Aim of the exercise ::
Please print the listing that follows word for word, but skip any pictures it holds.

The data ::
-- Opening Marker --

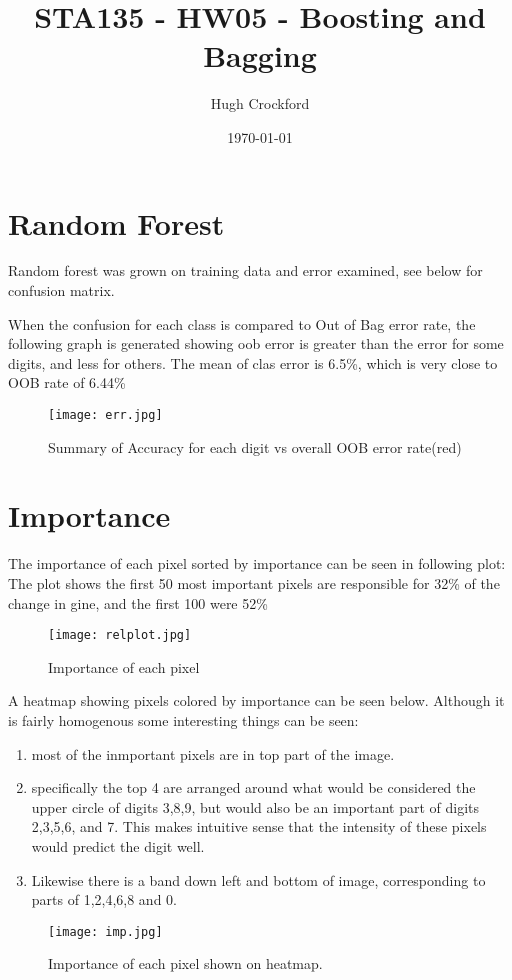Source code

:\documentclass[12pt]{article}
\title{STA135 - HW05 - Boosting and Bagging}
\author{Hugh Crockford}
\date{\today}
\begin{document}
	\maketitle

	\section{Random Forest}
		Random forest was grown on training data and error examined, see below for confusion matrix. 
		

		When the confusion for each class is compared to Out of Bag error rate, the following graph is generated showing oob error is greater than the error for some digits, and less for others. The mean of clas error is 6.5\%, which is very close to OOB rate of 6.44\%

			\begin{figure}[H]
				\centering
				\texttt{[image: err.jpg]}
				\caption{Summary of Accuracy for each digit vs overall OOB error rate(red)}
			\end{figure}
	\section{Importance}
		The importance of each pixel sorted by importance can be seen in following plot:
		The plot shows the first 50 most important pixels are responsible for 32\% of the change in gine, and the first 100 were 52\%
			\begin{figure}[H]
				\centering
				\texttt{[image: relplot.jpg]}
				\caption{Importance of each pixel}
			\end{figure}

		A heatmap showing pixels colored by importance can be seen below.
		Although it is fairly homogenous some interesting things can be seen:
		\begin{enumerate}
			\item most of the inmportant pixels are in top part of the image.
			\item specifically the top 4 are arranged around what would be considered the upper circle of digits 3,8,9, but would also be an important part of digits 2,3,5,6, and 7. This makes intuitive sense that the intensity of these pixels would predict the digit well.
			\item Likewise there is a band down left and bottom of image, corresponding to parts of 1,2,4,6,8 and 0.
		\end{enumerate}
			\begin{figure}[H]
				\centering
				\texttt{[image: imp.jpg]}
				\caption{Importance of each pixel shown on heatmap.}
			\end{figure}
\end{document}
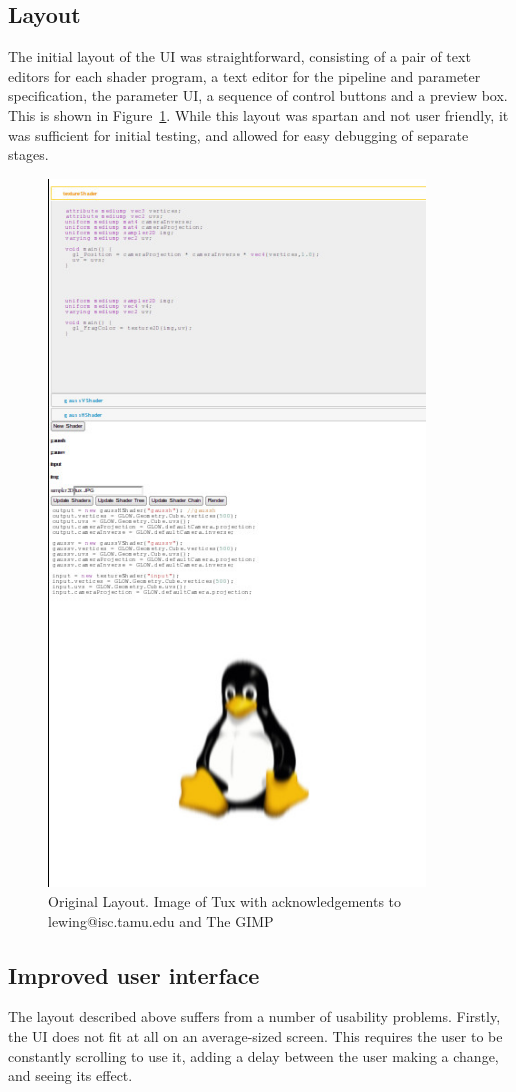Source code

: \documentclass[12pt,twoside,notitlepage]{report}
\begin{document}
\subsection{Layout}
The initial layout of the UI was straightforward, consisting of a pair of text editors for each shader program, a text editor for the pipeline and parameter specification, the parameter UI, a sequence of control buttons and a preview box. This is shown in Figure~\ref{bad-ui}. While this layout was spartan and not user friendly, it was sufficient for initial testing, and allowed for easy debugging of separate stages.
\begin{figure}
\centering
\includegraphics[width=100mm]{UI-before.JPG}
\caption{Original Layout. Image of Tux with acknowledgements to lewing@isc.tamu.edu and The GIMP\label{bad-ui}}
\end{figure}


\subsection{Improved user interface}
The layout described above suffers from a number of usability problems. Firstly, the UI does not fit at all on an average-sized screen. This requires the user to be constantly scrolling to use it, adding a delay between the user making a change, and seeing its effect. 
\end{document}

-- Closing Marker --

Output of the task ::
Source code

:\documentclass[12pt]{article}
\title{STA135 - HW05 - Boosting and Bagging}
\author{Hugh Crockford}
\date{\today}
\begin{document}
	\maketitle

	\section{Random Forest}
		Random forest was grown on training data and error examined, see below for confusion matrix. 
		

		When the confusion for each class is compared to Out of Bag error rate, the following graph is generated showing oob error is greater than the error for some digits, and less for others. The mean of clas error is 6.5\%, which is very close to OOB rate of 6.44\%

			\begin{figure}[H]
				\centering
				\texttt{[image: err.jpg]}
				\caption{Summary of Accuracy for each digit vs overall OOB error rate(red)}
			\end{figure}
	\section{Importance}
		The importance of each pixel sorted by importance can be seen in following plot:
		The plot shows the first 50 most important pixels are responsible for 32\% of the change in gine, and the first 100 were 52\%
			\begin{figure}[H]
				\centering
				\texttt{[image: relplot.jpg]}
				\caption{Importance of each pixel}
			\end{figure}

		A heatmap showing pixels colored by importance can be seen below.
		Although it is fairly homogenous some interesting things can be seen:
		\begin{enumerate}
			\item most of the inmportant pixels are in top part of the image.
			\item specifically the top 4 are arranged around what would be considered the upper circle of digits 3,8,9, but would also be an important part of digits 2,3,5,6, and 7. This makes intuitive sense that the intensity of these pixels would predict the digit well.
			\item Likewise there is a band down left and bottom of image, corresponding to parts of 1,2,4,6,8 and 0.
		\end{enumerate}
			\begin{figure}[H]
				\centering
				\texttt{[image: imp.jpg]}
				\caption{Importance of each pixel shown on heatmap.}
			\end{figure}
\end{document}
Source code

: \documentclass[12pt,twoside,notitlepage]{report}
\begin{document}
\subsection{Layout}
The initial layout of the UI was straightforward, consisting of a pair of text editors for each shader program, a text editor for the pipeline and parameter specification, the parameter UI, a sequence of control buttons and a preview box. This is shown in Figure~\ref{bad-ui}. While this layout was spartan and not user friendly, it was sufficient for initial testing, and allowed for easy debugging of separate stages.
\begin{figure}
\centering
\includegraphics[width=100mm]{UI-before.JPG}
\caption{Original Layout. Image of Tux with acknowledgements to lewing@isc.tamu.edu and The GIMP\label{bad-ui}}
\end{figure}


\subsection{Improved user interface}
The layout described above suffers from a number of usability problems. Firstly, the UI does not fit at all on an average-sized screen. This requires the user to be constantly scrolling to use it, adding a delay between the user making a change, and seeing its effect. 
\end{document}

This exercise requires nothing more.